* EXERCISE AIM: Look through the material below and give the number of lines holding "nhúng", with no other words.

* PROVIDED ENTRIES:
-------------------------

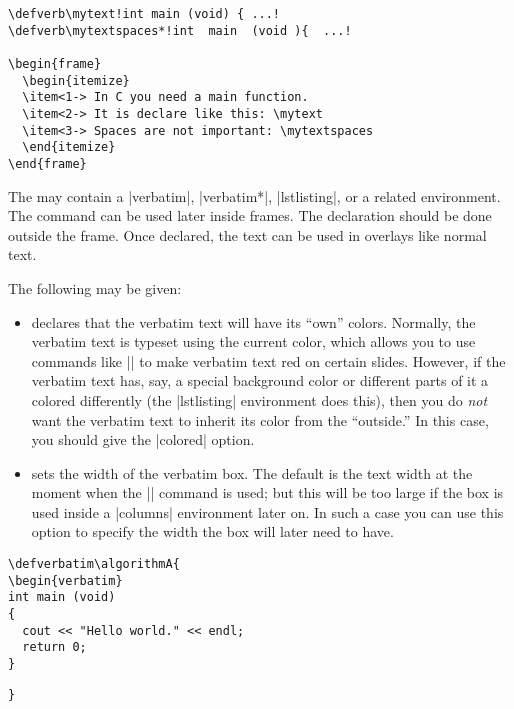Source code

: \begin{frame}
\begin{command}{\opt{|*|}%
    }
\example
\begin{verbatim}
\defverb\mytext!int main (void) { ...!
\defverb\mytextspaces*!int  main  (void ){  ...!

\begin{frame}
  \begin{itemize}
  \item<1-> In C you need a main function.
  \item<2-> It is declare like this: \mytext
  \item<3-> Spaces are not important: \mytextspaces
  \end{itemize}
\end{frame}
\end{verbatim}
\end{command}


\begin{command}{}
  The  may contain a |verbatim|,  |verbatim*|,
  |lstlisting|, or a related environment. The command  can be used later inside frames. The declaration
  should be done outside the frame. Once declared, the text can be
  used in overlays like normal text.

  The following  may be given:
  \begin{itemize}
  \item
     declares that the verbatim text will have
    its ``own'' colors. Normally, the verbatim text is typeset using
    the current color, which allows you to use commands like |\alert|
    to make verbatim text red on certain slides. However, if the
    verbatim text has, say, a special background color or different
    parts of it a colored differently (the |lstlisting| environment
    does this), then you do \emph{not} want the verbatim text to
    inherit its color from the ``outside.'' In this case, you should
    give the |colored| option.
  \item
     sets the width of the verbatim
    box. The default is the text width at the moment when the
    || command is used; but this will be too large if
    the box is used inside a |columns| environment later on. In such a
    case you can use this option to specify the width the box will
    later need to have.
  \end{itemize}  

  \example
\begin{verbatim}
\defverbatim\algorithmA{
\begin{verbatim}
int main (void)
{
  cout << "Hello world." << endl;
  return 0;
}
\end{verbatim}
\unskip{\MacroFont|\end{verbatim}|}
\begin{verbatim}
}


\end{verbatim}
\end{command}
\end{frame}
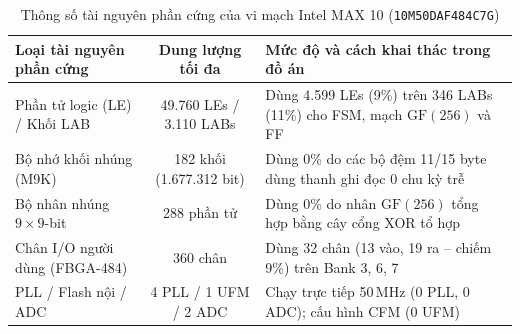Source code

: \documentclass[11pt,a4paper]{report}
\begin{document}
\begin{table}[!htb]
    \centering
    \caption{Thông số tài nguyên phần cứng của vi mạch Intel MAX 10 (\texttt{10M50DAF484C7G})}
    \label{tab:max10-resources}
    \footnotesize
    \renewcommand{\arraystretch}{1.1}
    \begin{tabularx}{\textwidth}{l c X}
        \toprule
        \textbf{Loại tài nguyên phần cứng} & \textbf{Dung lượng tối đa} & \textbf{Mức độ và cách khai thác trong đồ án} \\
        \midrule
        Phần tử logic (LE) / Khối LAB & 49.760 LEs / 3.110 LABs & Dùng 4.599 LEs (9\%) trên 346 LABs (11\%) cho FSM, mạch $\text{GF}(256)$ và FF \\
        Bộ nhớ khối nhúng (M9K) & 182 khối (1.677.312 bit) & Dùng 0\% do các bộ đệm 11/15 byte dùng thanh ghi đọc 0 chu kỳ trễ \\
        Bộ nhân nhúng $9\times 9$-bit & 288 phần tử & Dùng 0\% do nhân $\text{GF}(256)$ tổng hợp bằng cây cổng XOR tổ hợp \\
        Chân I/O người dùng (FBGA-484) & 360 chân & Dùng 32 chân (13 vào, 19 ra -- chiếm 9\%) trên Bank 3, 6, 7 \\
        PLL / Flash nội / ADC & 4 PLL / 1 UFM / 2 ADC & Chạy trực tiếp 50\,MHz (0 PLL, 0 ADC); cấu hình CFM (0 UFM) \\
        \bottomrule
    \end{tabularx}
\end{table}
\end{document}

-------------------------

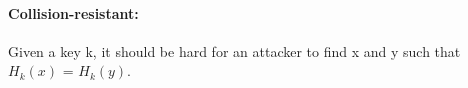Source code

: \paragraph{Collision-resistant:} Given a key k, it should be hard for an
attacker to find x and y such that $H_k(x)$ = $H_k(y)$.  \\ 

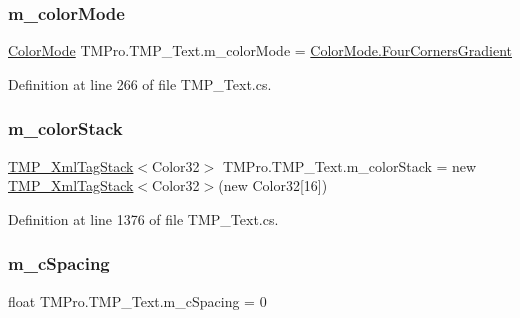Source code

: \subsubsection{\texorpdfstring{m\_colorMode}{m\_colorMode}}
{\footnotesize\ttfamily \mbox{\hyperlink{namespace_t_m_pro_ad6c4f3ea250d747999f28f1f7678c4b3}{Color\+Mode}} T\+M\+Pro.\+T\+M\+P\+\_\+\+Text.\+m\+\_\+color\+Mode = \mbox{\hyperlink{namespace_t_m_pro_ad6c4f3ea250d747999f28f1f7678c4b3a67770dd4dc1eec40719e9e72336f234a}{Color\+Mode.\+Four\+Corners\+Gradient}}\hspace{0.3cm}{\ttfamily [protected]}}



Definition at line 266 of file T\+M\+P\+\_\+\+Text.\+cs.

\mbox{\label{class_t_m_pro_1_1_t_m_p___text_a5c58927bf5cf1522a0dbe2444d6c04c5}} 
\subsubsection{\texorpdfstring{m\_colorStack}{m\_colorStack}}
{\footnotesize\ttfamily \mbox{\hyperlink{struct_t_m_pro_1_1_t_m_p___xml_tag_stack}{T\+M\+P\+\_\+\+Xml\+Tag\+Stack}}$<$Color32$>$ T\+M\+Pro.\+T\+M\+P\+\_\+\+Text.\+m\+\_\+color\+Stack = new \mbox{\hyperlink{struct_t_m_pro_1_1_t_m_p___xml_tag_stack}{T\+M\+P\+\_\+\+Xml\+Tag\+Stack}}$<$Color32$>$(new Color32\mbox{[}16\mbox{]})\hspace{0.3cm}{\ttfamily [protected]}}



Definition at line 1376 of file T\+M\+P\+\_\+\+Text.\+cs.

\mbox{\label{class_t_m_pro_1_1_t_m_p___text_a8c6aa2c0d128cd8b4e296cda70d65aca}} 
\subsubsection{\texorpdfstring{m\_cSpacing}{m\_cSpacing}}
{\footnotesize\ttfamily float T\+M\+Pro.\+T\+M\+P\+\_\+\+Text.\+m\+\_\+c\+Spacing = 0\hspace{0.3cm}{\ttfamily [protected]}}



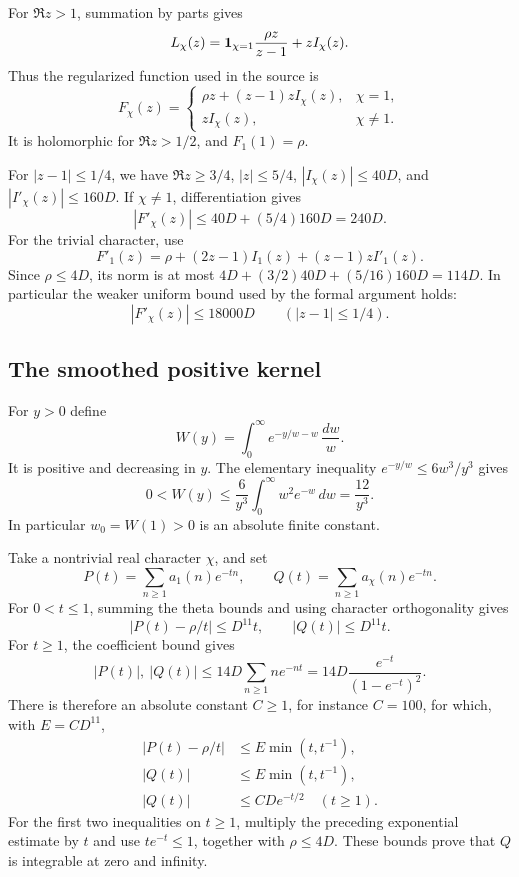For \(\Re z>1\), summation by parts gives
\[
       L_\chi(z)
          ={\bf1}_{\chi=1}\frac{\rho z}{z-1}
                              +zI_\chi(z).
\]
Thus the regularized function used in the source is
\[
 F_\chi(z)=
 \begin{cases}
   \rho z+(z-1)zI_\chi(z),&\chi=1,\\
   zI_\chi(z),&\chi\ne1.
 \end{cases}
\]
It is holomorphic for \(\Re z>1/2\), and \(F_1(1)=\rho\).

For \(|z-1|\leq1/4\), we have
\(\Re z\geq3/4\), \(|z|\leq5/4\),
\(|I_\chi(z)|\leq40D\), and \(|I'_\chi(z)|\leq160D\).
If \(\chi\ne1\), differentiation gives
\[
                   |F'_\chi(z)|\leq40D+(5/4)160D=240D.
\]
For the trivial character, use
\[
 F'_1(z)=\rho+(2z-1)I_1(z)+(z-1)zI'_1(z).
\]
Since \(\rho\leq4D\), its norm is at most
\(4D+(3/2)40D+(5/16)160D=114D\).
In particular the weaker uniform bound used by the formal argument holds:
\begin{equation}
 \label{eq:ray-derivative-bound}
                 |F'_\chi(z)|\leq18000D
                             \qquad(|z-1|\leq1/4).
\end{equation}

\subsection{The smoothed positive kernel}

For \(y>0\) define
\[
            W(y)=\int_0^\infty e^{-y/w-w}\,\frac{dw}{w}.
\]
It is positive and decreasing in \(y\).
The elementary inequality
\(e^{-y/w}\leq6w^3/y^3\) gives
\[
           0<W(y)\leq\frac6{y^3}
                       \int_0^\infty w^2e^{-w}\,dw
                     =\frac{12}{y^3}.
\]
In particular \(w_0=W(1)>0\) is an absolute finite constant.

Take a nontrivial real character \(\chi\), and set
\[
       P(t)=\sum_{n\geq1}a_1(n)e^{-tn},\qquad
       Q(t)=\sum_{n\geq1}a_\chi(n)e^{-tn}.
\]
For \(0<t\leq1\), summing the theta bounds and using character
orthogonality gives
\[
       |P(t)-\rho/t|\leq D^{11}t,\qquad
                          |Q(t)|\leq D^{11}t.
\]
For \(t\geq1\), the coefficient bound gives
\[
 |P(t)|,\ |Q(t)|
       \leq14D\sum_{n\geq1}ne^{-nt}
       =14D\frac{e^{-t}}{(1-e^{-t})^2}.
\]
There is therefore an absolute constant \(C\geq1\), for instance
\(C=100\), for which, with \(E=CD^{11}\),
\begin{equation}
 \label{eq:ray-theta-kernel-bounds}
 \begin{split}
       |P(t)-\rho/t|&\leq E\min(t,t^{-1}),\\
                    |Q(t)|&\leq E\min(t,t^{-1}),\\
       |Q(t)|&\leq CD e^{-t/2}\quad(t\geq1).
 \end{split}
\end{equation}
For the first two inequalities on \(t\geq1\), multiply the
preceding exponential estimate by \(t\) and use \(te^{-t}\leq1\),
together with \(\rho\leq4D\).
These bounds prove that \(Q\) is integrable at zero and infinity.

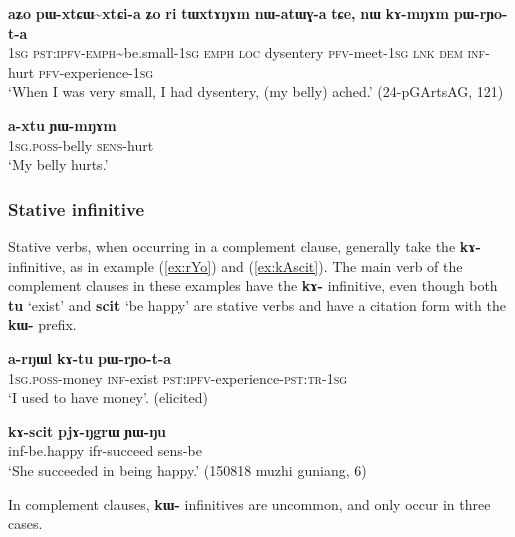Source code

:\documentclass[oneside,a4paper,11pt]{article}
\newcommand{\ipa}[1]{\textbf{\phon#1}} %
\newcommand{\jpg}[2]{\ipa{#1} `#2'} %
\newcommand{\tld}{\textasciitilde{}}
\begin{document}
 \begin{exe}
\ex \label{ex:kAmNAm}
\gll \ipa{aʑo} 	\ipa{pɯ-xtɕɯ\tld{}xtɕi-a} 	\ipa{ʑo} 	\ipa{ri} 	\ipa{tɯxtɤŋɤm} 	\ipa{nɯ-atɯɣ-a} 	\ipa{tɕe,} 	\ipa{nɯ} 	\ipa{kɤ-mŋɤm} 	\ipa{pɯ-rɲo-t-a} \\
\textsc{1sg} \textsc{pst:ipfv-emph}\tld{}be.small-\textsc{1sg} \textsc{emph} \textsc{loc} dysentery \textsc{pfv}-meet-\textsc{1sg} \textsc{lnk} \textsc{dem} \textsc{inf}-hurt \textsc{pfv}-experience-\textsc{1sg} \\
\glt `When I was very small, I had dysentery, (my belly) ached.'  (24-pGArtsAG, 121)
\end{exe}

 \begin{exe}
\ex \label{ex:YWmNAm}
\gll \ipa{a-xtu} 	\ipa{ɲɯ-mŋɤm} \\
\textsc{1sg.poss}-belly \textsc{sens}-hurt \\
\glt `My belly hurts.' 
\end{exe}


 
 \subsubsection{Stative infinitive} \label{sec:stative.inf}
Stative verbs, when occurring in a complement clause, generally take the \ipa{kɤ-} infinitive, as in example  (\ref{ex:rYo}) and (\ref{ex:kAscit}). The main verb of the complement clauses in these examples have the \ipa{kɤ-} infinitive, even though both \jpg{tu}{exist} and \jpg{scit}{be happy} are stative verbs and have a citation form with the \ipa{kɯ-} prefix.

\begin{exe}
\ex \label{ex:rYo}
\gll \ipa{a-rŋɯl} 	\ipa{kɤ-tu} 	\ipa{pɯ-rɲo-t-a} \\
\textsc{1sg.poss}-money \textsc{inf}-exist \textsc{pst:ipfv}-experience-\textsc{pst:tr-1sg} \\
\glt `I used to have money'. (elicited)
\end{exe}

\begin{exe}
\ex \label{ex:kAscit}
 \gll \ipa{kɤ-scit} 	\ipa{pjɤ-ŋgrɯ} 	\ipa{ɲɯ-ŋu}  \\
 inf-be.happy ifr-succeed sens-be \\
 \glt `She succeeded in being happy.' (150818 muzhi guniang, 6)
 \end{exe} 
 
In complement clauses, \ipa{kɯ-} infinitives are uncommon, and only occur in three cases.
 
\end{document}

-------------------------

* EXERCISE RESPONSE: 2